Jordan Love, Green Bay Packers 🚀🧀

OK, here’s an example of a player who left us with a pretty lousy season-ending lowlight, yet still did more than enough throughout the postseason to lock in a top-eight (five?) positional rank entering 2024. Love was mostly awesome. He directed a demolition of the Cowboys in the wild-card round, then gave the Niners a serious scare the following week. He passed for five touchdowns in his two playoff appearances, finishing his season with multiple TDs in 10 of his last 11 games.

Love is, of course, tied to a deep and talented young receiving corps and an exceptional head coach, so team context certainly isn’t a worry. He’ll likely be drafted in the Burrow-Stroud zone, wherever that falls in your league.

Jameson Williams, Detroit Lions 🤯

Oh, buddy, if you thought the Gabe Davis Wars of 2022 were exhausting, just wait for the Jameson Williams discourse that’s ahead of us this summer. It’s gonna get wild. Friendships will be forged and lost. Old alliances shattered.

[Join or create a Yahoo Fantasy Baseball league for the 2024 MLB season]
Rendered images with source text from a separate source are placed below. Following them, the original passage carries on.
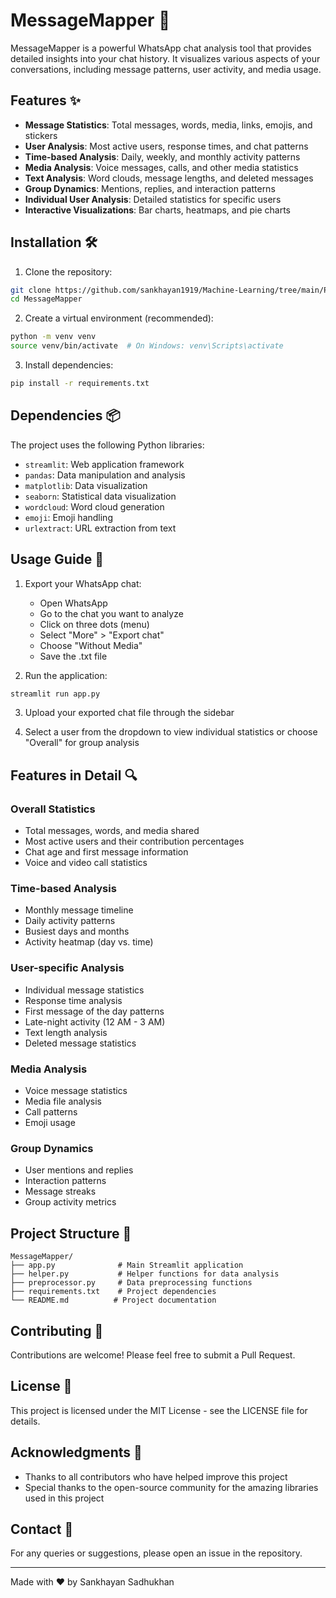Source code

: # MessageMapper 📱

MessageMapper is a powerful WhatsApp chat analysis tool that provides detailed insights into your chat history. It visualizes various aspects of your conversations, including message patterns, user activity, and media usage.

## Features ✨

- **Message Statistics**: Total messages, words, media, links, emojis, and stickers
- **User Analysis**: Most active users, response times, and chat patterns
- **Time-based Analysis**: Daily, weekly, and monthly activity patterns
- **Media Analysis**: Voice messages, calls, and other media statistics
- **Text Analysis**: Word clouds, message lengths, and deleted messages
- **Group Dynamics**: Mentions, replies, and interaction patterns
- **Individual User Analysis**: Detailed statistics for specific users
- **Interactive Visualizations**: Bar charts, heatmaps, and pie charts

## Installation 🛠️

1. Clone the repository:
```bash
git clone https://github.com/sankhayan1919/Machine-Learning/tree/main/Projects/MessageMapper
cd MessageMapper
```

2. Create a virtual environment (recommended):
```bash
python -m venv venv
source venv/bin/activate  # On Windows: venv\Scripts\activate
```

3. Install dependencies:
```bash
pip install -r requirements.txt
```

## Dependencies 📦

The project uses the following Python libraries:
- `streamlit`: Web application framework
- `pandas`: Data manipulation and analysis
- `matplotlib`: Data visualization
- `seaborn`: Statistical data visualization
- `wordcloud`: Word cloud generation
- `emoji`: Emoji handling
- `urlextract`: URL extraction from text

## Usage Guide 📖

1. Export your WhatsApp chat:
   - Open WhatsApp
   - Go to the chat you want to analyze
   - Click on three dots (menu)
   - Select "More" > "Export chat"
   - Choose "Without Media"
   - Save the .txt file

2. Run the application:
```bash
streamlit run app.py
```

3. Upload your exported chat file through the sidebar

4. Select a user from the dropdown to view individual statistics or choose "Overall" for group analysis

## Features in Detail 🔍

### Overall Statistics
- Total messages, words, and media shared
- Most active users and their contribution percentages
- Chat age and first message information
- Voice and video call statistics

### Time-based Analysis
- Monthly message timeline
- Daily activity patterns
- Busiest days and months
- Activity heatmap (day vs. time)

### User-specific Analysis
- Individual message statistics
- Response time analysis
- First message of the day patterns
- Late-night activity (12 AM - 3 AM)
- Text length analysis
- Deleted message statistics

### Media Analysis
- Voice message statistics
- Media file analysis
- Call patterns
- Emoji usage

### Group Dynamics
- User mentions and replies
- Interaction patterns
- Message streaks
- Group activity metrics

## Project Structure 📁

```
MessageMapper/
├── app.py              # Main Streamlit application
├── helper.py           # Helper functions for data analysis
├── preprocessor.py     # Data preprocessing functions
├── requirements.txt    # Project dependencies
└── README.md          # Project documentation
```

## Contributing 🤝

Contributions are welcome! Please feel free to submit a Pull Request.

## License 📄

This project is licensed under the MIT License - see the LICENSE file for details.

## Acknowledgments 🙏

- Thanks to all contributors who have helped improve this project
- Special thanks to the open-source community for the amazing libraries used in this project

## Contact 📧

For any queries or suggestions, please open an issue in the repository.

---

Made with ❤️ by Sankhayan Sadhukhan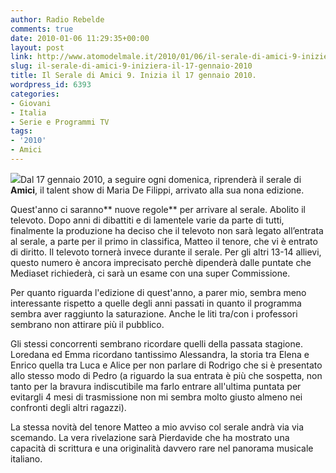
 ```yaml
---
author: Radio Rebelde
comments: true
date: 2010-01-06 11:29:35+00:00
layout: post
link: http://www.atomodelmale.it/2010/01/06/il-serale-di-amici-9-iniziera-il-17-gennaio-2010/
slug: il-serale-di-amici-9-iniziera-il-17-gennaio-2010
title: Il Serale di Amici 9. Inizia il 17 gennaio 2010.
wordpress_id: 6393
categories:
- Giovani
- Italia
- Serie e Programmi TV
tags:
- '2010'
- Amici
---
```


![](http://www.atomodelmale.it/wp-content/uploads/2010/01/Amici-serale_logo-300x240.jpg)Dal 17 gennaio 2010, a seguire ogni domenica, riprenderà il serale di **Amici**, il talent show di Maria De Filippi, arrivato alla sua nona edizione.

Quest'anno ci saranno** nuove regole** per arrivare al serale. Abolito il televoto. Dopo anni di dibattiti e di lamentele varie da parte di tutti, finalmente la produzione ha deciso che il televoto non sarà legato all’entrata al serale, a parte per il primo in classifica, Matteo il tenore, che vi è entrato di diritto. Il televoto tornerà invece durante il serale. Per gli altri 13-14 allievi, questo numero è ancora imprecisato perchè dipenderà dalle puntate che Mediaset richiederà, ci sarà un esame con una super Commissione.<!-- more -->



Per quanto riguarda l'edizione di quest'anno, a parer mio, sembra meno interessante rispetto a quelle degli anni passati in quanto il programma sembra aver raggiunto la saturazione. Anche le liti tra/con i professori sembrano non attirare più il pubblico.

Gli stessi concorrenti sembrano ricordare quelli della passata stagione. Loredana ed Emma ricordano tantissimo Alessandra, la storia tra Elena e Enrico quella tra Luca e Alice per non parlare di Rodrigo che si è presentato allo stesso modo di Pedro (a riguardo la sua entrata è più che sospetta, non tanto per la bravura indiscutibile ma farlo entrare all'ultima puntata per evitargli 4 mesi di trasmissione non mi sembra molto giusto almeno nei confronti degli altri ragazzi).

La stessa novità del tenore Matteo a mio avviso col serale andrà via via scemando. La vera rivelazione sarà Pierdavide che ha mostrato una capacità di scrittura e una originalità davvero rare nel panorama musicale italiano.

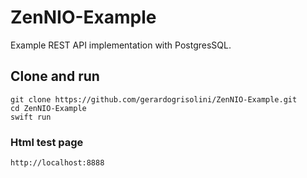 # ZenNIO-Example

Example REST API implementation with PostgresSQL.

## Clone and run
```
git clone https://github.com/gerardogrisolini/ZenNIO-Example.git
cd ZenNIO-Example
swift run
```

### Html test page
```
http://localhost:8888
```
In the end, of course, Williams will probably remain a best-ball-type who delivers 2-4 big games and a dozen unhelpful weeks. But he capped his season with a two-score playoff performance against the Niners, which is all the ammunition the Jameson zealots are gonna need. He’s clearly an explosive playmaker (if not an every-route, all-situation receiver), so he’s a potential week-winner when the big games hit. The fact that Ben Johnson is actually returning to Detroit is a pretty big win for all Lions skill players.

Prepare yourselves for months of nuanced discussion fantasy-industry infighting about Williams' upside and floor, and his one great collegiate season and his draft status and … well, it’s gonna get messy. The takes will be extreme and they will be everywhere.